Porsha Phillips

Personal information
- Born: January 13, 1988 (age 38) Stone Mountain, Georgia, U.S.
- Nationality: American
- Listed height: 6 ft 0 in (1.83 m)
- Listed weight: 173 lb (78 kg)

Career information
- High school: Redan (Stone Mountain, Georgia)
- College: LSU (2006–2007); Georgia (2008–2011);
- WNBA draft: 2011: 3rd round, 30th overall pick
- Drafted by: San Antonio Silver Stars
- Playing career: 2011–2012
- Position: Forward

Career history
- 2011: San Antonio Silver Stars

Career highlights
- First-team All-SEC (2011); McDonald's All-American (2006);
- Stats at WNBA.com
- Stats at Basketball Reference

= Porsha Phillips =

American basketball player

Porsha Phillips (born January 13, 1988) is an American professional women's basketball player, formerly with the San Antonio Silver Stars of the Women's National Basketball Association (WNBA). Porsha Phillips finished her basketball career in Israel, playing for Ramat Hasharon Club.

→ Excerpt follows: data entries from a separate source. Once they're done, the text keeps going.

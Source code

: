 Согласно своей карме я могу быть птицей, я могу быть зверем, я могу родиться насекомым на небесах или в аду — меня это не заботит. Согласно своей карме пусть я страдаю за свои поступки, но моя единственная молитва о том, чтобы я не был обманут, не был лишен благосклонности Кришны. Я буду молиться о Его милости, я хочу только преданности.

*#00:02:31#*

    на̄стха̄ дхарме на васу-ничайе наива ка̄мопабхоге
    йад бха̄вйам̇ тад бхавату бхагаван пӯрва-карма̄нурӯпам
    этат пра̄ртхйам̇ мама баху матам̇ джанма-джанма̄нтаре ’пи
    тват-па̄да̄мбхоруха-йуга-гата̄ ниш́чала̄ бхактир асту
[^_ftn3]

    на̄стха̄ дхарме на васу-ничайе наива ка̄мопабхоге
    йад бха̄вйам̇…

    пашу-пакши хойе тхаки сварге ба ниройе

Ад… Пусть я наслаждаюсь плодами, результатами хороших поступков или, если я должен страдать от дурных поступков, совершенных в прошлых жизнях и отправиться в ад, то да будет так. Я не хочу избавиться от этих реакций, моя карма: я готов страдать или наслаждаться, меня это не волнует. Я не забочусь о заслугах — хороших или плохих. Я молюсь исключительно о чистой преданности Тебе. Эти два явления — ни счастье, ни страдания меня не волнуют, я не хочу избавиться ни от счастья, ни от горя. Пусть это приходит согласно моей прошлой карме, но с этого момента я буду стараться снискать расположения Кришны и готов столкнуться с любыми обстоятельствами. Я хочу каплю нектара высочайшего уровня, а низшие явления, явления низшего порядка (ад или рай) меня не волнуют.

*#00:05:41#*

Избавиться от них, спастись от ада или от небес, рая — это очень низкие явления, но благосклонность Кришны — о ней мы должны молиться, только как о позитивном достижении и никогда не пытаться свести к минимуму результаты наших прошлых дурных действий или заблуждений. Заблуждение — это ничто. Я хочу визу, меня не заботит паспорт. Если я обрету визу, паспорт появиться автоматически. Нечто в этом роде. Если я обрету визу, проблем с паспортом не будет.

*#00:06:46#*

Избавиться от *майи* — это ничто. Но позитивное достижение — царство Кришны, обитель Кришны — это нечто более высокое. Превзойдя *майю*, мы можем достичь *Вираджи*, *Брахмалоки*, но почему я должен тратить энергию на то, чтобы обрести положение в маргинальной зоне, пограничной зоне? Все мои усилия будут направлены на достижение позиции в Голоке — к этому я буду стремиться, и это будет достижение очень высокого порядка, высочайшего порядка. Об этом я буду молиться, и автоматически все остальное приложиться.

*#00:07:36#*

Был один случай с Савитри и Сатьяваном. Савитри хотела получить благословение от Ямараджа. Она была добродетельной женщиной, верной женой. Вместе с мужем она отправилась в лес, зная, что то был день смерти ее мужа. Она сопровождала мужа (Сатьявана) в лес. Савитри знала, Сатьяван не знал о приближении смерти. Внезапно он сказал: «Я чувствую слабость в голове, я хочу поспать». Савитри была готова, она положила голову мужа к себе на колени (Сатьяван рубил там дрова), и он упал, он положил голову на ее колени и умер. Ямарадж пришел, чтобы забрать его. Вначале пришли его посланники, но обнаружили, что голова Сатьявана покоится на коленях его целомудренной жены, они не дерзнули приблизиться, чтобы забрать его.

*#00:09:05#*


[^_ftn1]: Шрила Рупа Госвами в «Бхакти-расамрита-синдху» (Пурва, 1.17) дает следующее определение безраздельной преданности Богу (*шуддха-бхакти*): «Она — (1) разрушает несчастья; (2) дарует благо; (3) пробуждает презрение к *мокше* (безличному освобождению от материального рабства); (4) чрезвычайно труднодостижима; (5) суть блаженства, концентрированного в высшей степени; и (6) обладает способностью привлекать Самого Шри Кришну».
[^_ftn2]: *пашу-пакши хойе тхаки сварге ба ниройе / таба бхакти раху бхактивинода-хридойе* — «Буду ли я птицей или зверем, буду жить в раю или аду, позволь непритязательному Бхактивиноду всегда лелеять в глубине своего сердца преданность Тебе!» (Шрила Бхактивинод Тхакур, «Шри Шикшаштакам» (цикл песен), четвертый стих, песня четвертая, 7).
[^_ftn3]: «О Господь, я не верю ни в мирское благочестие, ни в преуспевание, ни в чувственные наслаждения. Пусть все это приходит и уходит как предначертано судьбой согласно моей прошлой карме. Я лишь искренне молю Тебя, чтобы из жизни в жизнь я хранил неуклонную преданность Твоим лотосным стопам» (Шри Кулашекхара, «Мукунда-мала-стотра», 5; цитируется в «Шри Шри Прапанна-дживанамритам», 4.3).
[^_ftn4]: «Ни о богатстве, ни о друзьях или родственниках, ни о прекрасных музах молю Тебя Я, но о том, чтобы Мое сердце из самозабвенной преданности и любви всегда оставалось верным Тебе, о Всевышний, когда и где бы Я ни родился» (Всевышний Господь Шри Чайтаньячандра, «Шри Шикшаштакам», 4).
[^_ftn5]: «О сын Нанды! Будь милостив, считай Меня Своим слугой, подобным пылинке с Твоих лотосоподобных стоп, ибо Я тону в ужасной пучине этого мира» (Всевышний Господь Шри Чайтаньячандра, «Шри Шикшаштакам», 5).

==Early life and education==
Phillips attended Redan High School in Stone Mountain, Georgia and graduated 2006. While at Redan, Phillips averaged 18.8 points, 5.3 rebounds and 3.8 blocked shots as a senior to earn elite status as a Women's Basketball Coaches Association (WBCA), USA Today, Parade and McDonald's All-American honors. Phillips led Redan to a 104–27 record, including two state runner-up finishes. She posted 1,624 points and 837 rebounds during her career as well.

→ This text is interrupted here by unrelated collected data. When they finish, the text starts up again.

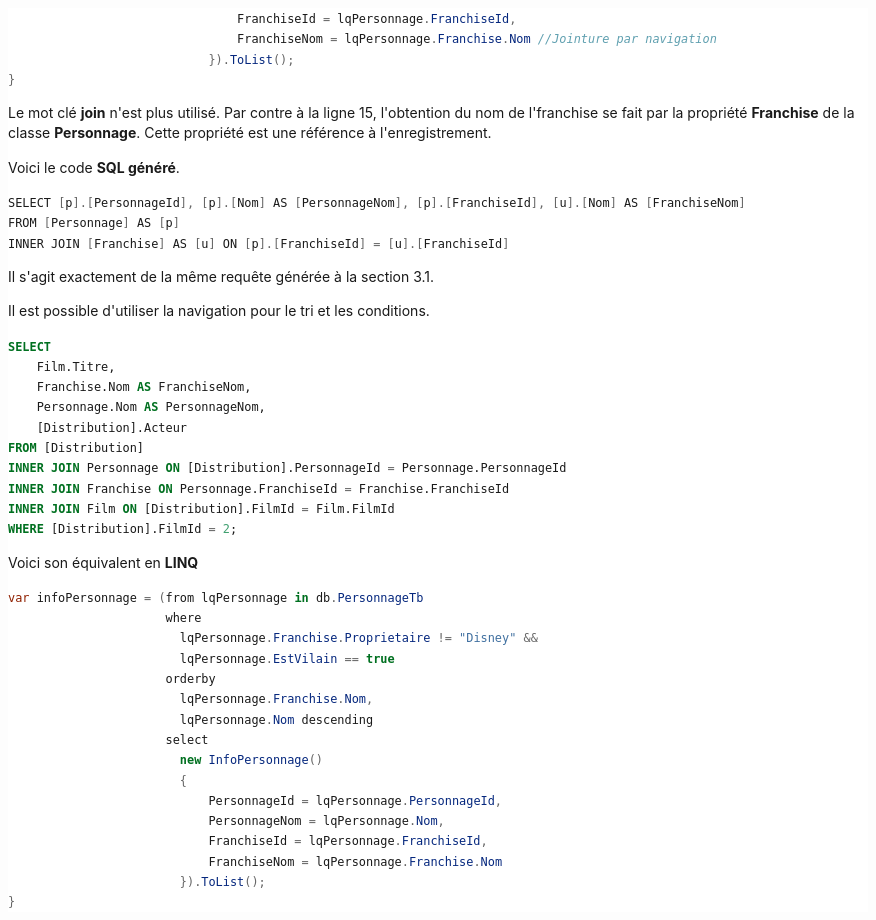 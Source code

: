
 ```csharp
                                FranchiseId = lqPersonnage.FranchiseId,
                                FranchiseNom = lqPersonnage.Franchise.Nom //Jointure par navigation
                            }).ToList();
}
```

Le mot clé **join** n'est plus utilisé. Par contre à la ligne 15, l'obtention du nom de l'franchise se fait par la propriété **Franchise** de la classe **Personnage**. Cette propriété est une référence à l'enregistrement.

Voici le code **SQL généré**.

```csharp
SELECT [p].[PersonnageId], [p].[Nom] AS [PersonnageNom], [p].[FranchiseId], [u].[Nom] AS [FranchiseNom]
FROM [Personnage] AS [p]
INNER JOIN [Franchise] AS [u] ON [p].[FranchiseId] = [u].[FranchiseId]
```

Il s'agit exactement de la même requête générée à la section 3.1.

Il est possible d'utiliser la navigation pour le tri et les conditions.

```sql
SELECT 
	Film.Titre,
	Franchise.Nom AS FranchiseNom,	
	Personnage.Nom AS PersonnageNom,
	[Distribution].Acteur
FROM [Distribution]
INNER JOIN Personnage ON [Distribution].PersonnageId = Personnage.PersonnageId
INNER JOIN Franchise ON Personnage.FranchiseId = Franchise.FranchiseId
INNER JOIN Film ON [Distribution].FilmId = Film.FilmId
WHERE [Distribution].FilmId = 2;
```

Voici son équivalent en **LINQ**

```csharp
var infoPersonnage = (from lqPersonnage in db.PersonnageTb                          
                      where
                        lqPersonnage.Franchise.Proprietaire != "Disney" &&
                        lqPersonnage.EstVilain == true
                      orderby
                        lqPersonnage.Franchise.Nom,
                        lqPersonnage.Nom descending
                      select
                        new InfoPersonnage()
                        {
                            PersonnageId = lqPersonnage.PersonnageId,
                            PersonnageNom = lqPersonnage.Nom,
                            FranchiseId = lqPersonnage.FranchiseId,
                            FranchiseNom = lqPersonnage.Franchise.Nom
                        }).ToList();
}
```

Phillips, a three-time DeKalb County Player of the Year, was ranked as the eighth overall recruit in the country by Blue Star Girls Report and 15th overall, and the second highest ranked forward by Roundball Journal.

==College career==
Phillips attended Louisiana State University before transferring to the University of Georgia

==Professional career==
Phillips was selected in the third round of the 2011 WNBA draft (30th overall) by the San Antonio Silver Stars.

==Career statistics==

===WNBA===
====Regular season====

WNBA regular season statistics
| Year | Team | GP | GS | MPG | FG% | 3P% | FT% | RPG | APG | SPG | BPG | TO | PPG |
|---|---|---|---|---|---|---|---|---|---|---|---|---|---|
| 2011 | San Antonio | 31 | 1 | 8.3 | 39.0 | — | 47.4 | 1.9 | 0.3 | 0.2 | 0.4 | 0.3 | 1.8 |
| Career | 1 year, 1 team | 31 | 1 | 8.3 | 39.0 | — | 47.4 | 1.9 | 0.3 | 0.2 | 0.4 | 0.3 | 1.8 |

===College===

NCAA statistics
| Year | Team | GP | Points | FG% | 3P% | FT% | RPG | APG | SPG | BPG | PPG |
| 2006–07 | LSU | 38 | 143 | 32.0 | 15.6 | 66.7 | 2.9 | 0.7 | 0.7 | 0.9 | 3.8 |
| 2008–09 | Georgia | 32 | 335 | 45.1 | 25.0 | 75.0 | 6.1 | 1.4 | 1.3 | 1.2 | 10.5 |
| 2009–10 | 34 | 295 | 36.5 | 16.7 | 64.4 | 8.2 | 0.9 | 1.3 | 1.6 | 8.7 |
| 2010–11 | 34 | 366 | 39.6 | 23.5 | 80.7 | 10.7 | 1.6 | 1.4 | 1.5 | 10.8 |
| Career |  | 138 | 1139 | 38.9 | 19.1 | 73.1 | 6.9 | 1.1 | 1.2 | 1.3 | 8.3 |

==Personal life==
Her brother is former Boston Red Sox second baseman, Brandon Phillips.